Targeted Advertising

With all the information Big Tech is collecting about us, it adopts a Big Brother-like persona. Anytime we use the internet, we leave behind digital traces which are used by Big Tech to keep track of all our traits, preferences, personality types and so much more. This can then be used by companies (I’m talking to you, Google!) to send us targeted advertisements which use our traits and preferences to manipulate us into doing or purchasing certain things which we may not want to do in the first place!



Surveillance Capitalism

Coined by Shoshana Zuboff, this refers to the dystopian reality of how our personal data is commodified by Big Data companies. Big Tech companies collect thousands of data points about users without any meaningful mechanism of consent. This data is then sold and used to control and manipulate users in certain directions. According to her, this is the new logic of capitalism that governs society. Ask yourselves this, do we really want to allow ourselves to be constantly manipulated by corporate advertising?



Echo Chambers

An echo chamber is an environment where a person only encounters information or opinions that reflect and reinforce their own. Why should we care? Because consuming misinformation within the narrow confines of our online worlds inhibits our ability to know what’s true, to make choices based on the most accurate information, to make informed decisions about what to believe, and to resist the many invisible forces that might not have our best interests in mind. 

 



What Did We Do? 

Okay, yikes, Sound terrifying enough yet? How can we fix this? Can we even fix this? How do we know what to do about it if we don’t even know what kind of profile they’ve made of us? We created a website to emulate what big tech companies do - we take a Twitter handle, find its personally identifiable information and public tweets, and infer the user’s online personality through them. Then we give personalized actionable advice based on the personality type and strengths and weaknesses.


The Tech Stuff

Technologies Used - ML, NLP, ..

We chose the dataset Personality Traits on Twitter which contains around 7.8 tweets of users who have self-identified their personality type on Twitter. We chose this dataset because of its size and because it gives the MBTI personality type of users on the basis of their Twitter posts. Other datasets that we came across were small in size as they were manually annotated or were over different forums like personality cafe, which also proved less generalisable over Twitter data of the users. One important point to note is that since the 16 personality types are not uniformly distributed in the world, our dataset too is non-uniform. More precisely, the distribution of the number of users of different personality types is depicted in the image below.
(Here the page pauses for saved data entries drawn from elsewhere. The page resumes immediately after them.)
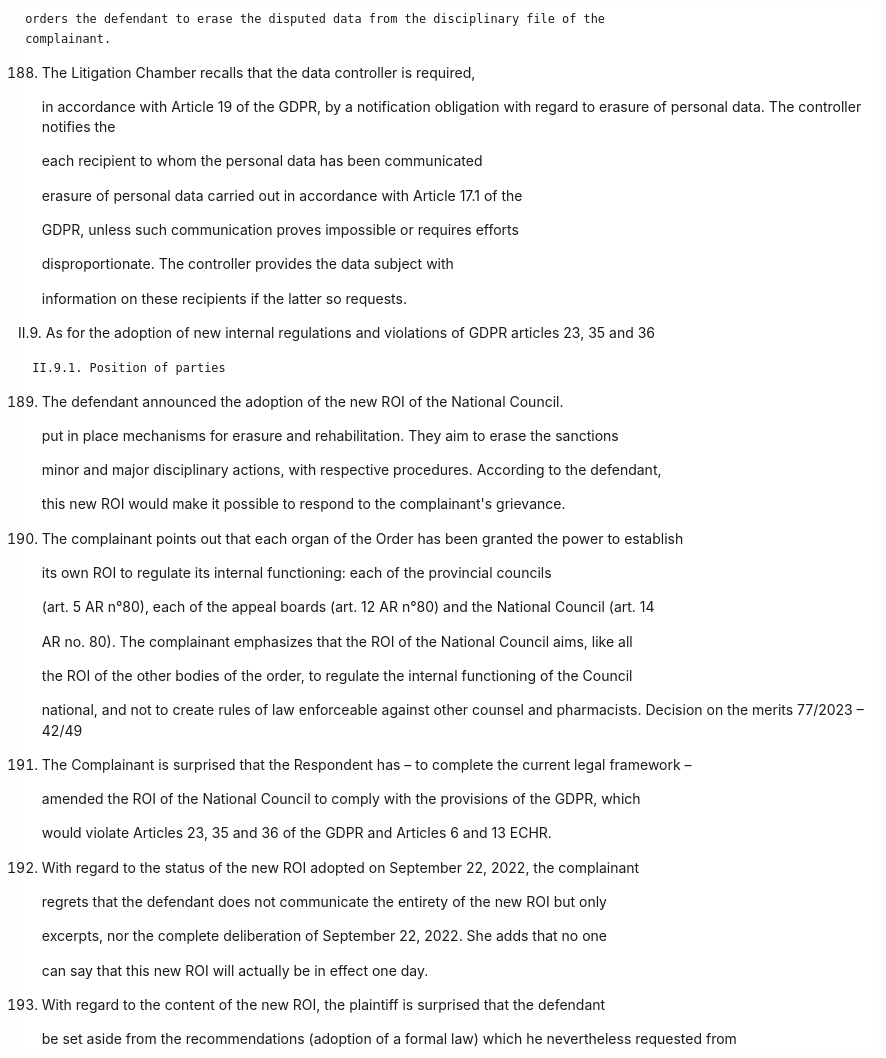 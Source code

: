      orders the defendant to erase the disputed data from the disciplinary file of the
     complainant.

188. The Litigation Chamber recalls that the data controller is required,

     in accordance with Article 19 of the GDPR, by a notification obligation with regard to
     erasure of personal data. The controller notifies the

     each recipient to whom the personal data has been communicated

     erasure of personal data carried out in accordance with Article 17.1 of the

     GDPR, unless such communication proves impossible or requires efforts

     disproportionate. The controller provides the data subject with

     information on these recipients if the latter so requests.

   II.9. As for the adoption of new internal regulations and violations of
        GDPR articles 23, 35 and 36

      II.9.1. Position of parties

189. The defendant announced the adoption of the new ROI of the National Council.

     put in place mechanisms for erasure and rehabilitation. They aim to erase the sanctions

     minor and major disciplinary actions, with respective procedures. According to the defendant,

     this new ROI would make it possible to respond to the complainant's grievance.

190. The complainant points out that each organ of the Order has been granted the power to establish

     its own ROI to regulate its internal functioning: each of the provincial councils

     (art. 5 AR n°80), each of the appeal boards (art. 12 AR n°80) and the National Council (art. 14

     AR no. 80). The complainant emphasizes that the ROI of the National Council aims, like all

     the ROI of the other bodies of the order, to regulate the internal functioning of the Council

     national, and not to create rules of law enforceable against other counsel and
     pharmacists. Decision on the merits 77/2023 – 42/49

 191. The Complainant is surprised that the Respondent has – to complete the current legal framework –

       amended the ROI of the National Council to comply with the provisions of the GDPR, which

       would violate Articles 23, 35 and 36 of the GDPR and Articles 6 and 13 ECHR.

 192. With regard to the status of the new ROI adopted on September 22, 2022, the complainant

       regrets that the defendant does not communicate the entirety of the new ROI but only

       excerpts, nor the complete deliberation of September 22, 2022. She adds that no one

       can say that this new ROI will actually be in effect one day.

 193. With regard to the content of the new ROI, the plaintiff is surprised that the defendant

       be set aside from the recommendations (adoption of a formal law) which he nevertheless requested from
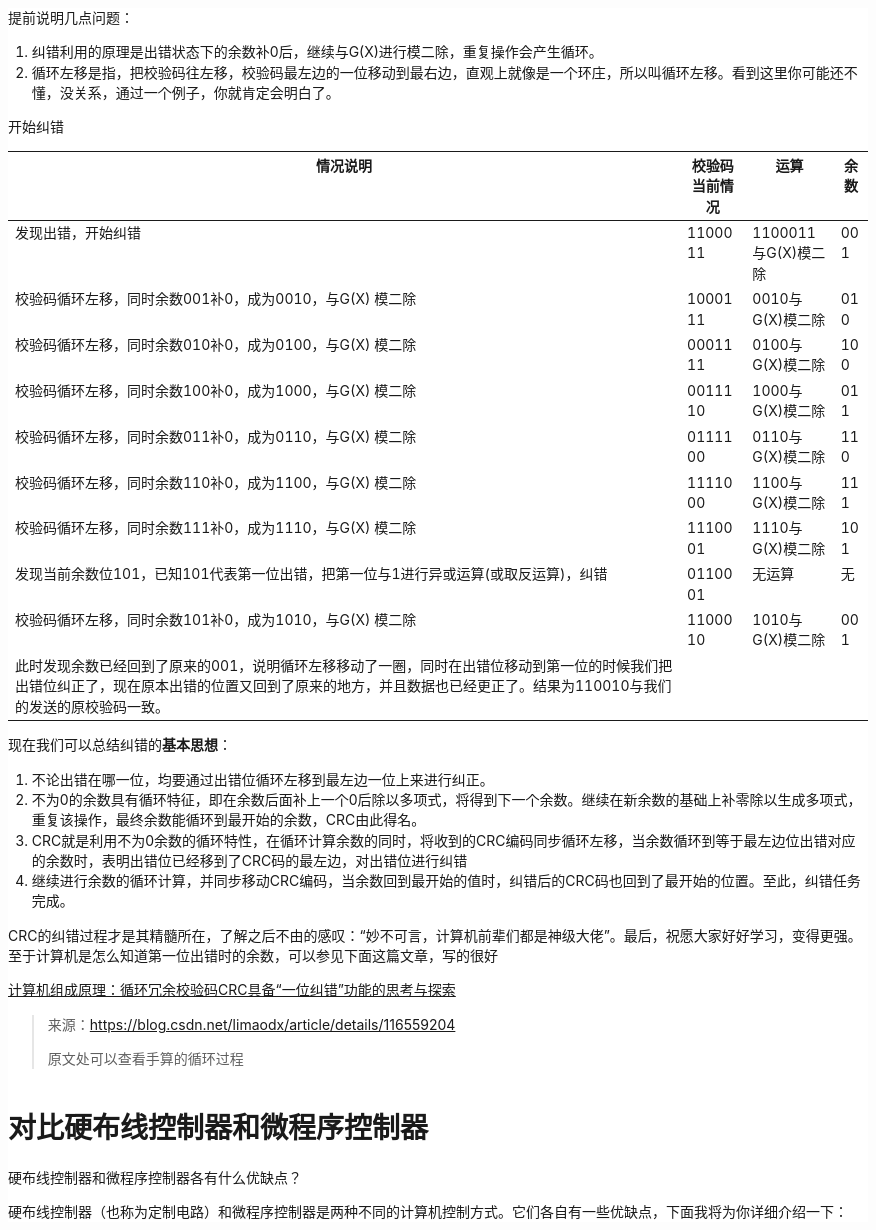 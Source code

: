

提前说明几点问题：

1. 纠错利用的原理是出错状态下的余数补0后，继续与G(X)进行模二除，重复操作会产生循环。
2. 循环左移是指，把校验码往左移，校验码最左边的一位移动到最右边，直观上就像是一个环庄，所以叫循环左移。看到这里你可能还不懂，没关系，通过一个例子，你就肯定会明白了。



开始纠错

| 情况说明                                                     | 校验码当前情况 | 运算                | 余数 |
| ------------------------------------------------------------ | -------------- | ------------------- | ---- |
| 发现出错，开始纠错                                           | 1100011        | 1100011与G(X)模二除 | 001  |
| 校验码循环左移，同时余数001补0，成为0010，与G(X) 模二除      | 1000111        | 0010与G(X)模二除    | 010  |
| 校验码循环左移，同时余数010补0，成为0100，与G(X) 模二除      | 0001111        | 0100与G(X)模二除    | 100  |
| 校验码循环左移，同时余数100补0，成为1000，与G(X) 模二除      | 0011110        | 1000与G(X)模二除    | 011  |
| 校验码循环左移，同时余数011补0，成为0110，与G(X) 模二除      | 0111100        | 0110与G(X)模二除    | 110  |
| 校验码循环左移，同时余数110补0，成为1100，与G(X) 模二除      | 1111000        | 1100与G(X)模二除    | 111  |
| 校验码循环左移，同时余数111补0，成为1110，与G(X) 模二除      | 1110001        | 1110与G(X)模二除    | 101  |
| 发现当前余数位101，已知101代表第一位出错，把第一位与1进行异或运算(或取反运算)，纠错 | 0110001        | 无运算              | 无   |
| 校验码循环左移，同时余数101补0，成为1010，与G(X) 模二除      | 1100010        | 1010与G(X)模二除    | 001  |
| 此时发现余数已经回到了原来的001，说明循环左移移动了一圈，同时在出错位移动到第一位的时候我们把出错位纠正了，现在原本出错的位置又回到了原来的地方，并且数据也已经更正了。结果为110010与我们的发送的原校验码一致。 |                |                     |      |



现在我们可以总结纠错的**基本思想**：

1. 不论出错在哪一位，均要通过出错位循环左移到最左边一位上来进行纠正。
2. 不为0的余数具有循环特征，即在余数后面补上一个0后除以多项式，将得到下一个余数。继续在新余数的基础上补零除以生成多项式，重复该操作，最终余数能循环到最开始的余数，CRC由此得名。
3. CRC就是利用不为0余数的循环特性，在循环计算余数的同时，将收到的CRC编码同步循环左移，当余数循环到等于最左边位出错对应的余数时，表明出错位已经移到了CRC码的最左边，对出错位进行纠错
4. 继续进行余数的循环计算，并同步移动CRC编码，当余数回到最开始的值时，纠错后的CRC码也回到了最开始的位置。至此，纠错任务完成。



CRC的纠错过程才是其精髓所在，了解之后不由的感叹：“妙不可言，计算机前辈们都是神级大佬”。最后，祝愿大家好好学习，变得更强。至于计算机是怎么知道第一位出错时的余数，可以参见下面这篇文章，写的很好

[计算机组成原理：循环冗余校验码CRC具备“一位纠错”功能的思考与探索](https://blog.csdn.net/qq_52161487/article/details/128783648)



> 来源：https://blog.csdn.net/limaodx/article/details/116559204
>
> 原文处可以查看手算的循环过程



# 对比硬布线控制器和微程序控制器

硬布线控制器和微程序控制器各有什么优缺点？

硬布线控制器（也称为定制电路）和微程序控制器是两种不同的计算机控制方式。它们各自有一些优缺点，下面我将为你详细介绍一下：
For Predicting Personality, 4 models were used for each personality aspect. Naive Bayes classifier was used. Each model was trained on data of 15,420 profiles & 7,71,000 tweets. Initially, one model was used to classify a user into 16 personality types based on their tweets.  Later, we created 4 Naive Bayes models for each of the 4 complementary personalities. This significantly improved our results.

For Suggesting Personalised Actionable Advice

Once the personality type was found, the strengths and weaknesses of each type were analyzed to find potential manipulability using existing research as well as a separate manual analysis done by the group researchers. 


For example, ISFJ:  

 "Because of your altruistic and supportive nature, you may be manipulated by emotionally triggering scams. You may have seen some about people in dire straits requiring money for operations, etc. Please be careful to verify the sources of such requests online."

       "Since you are reluctant to change, your current familiar tastes and opinions can be used against you to incite anger and hatred. Please make sure that you support causes with a logical foundation and not on blind faith."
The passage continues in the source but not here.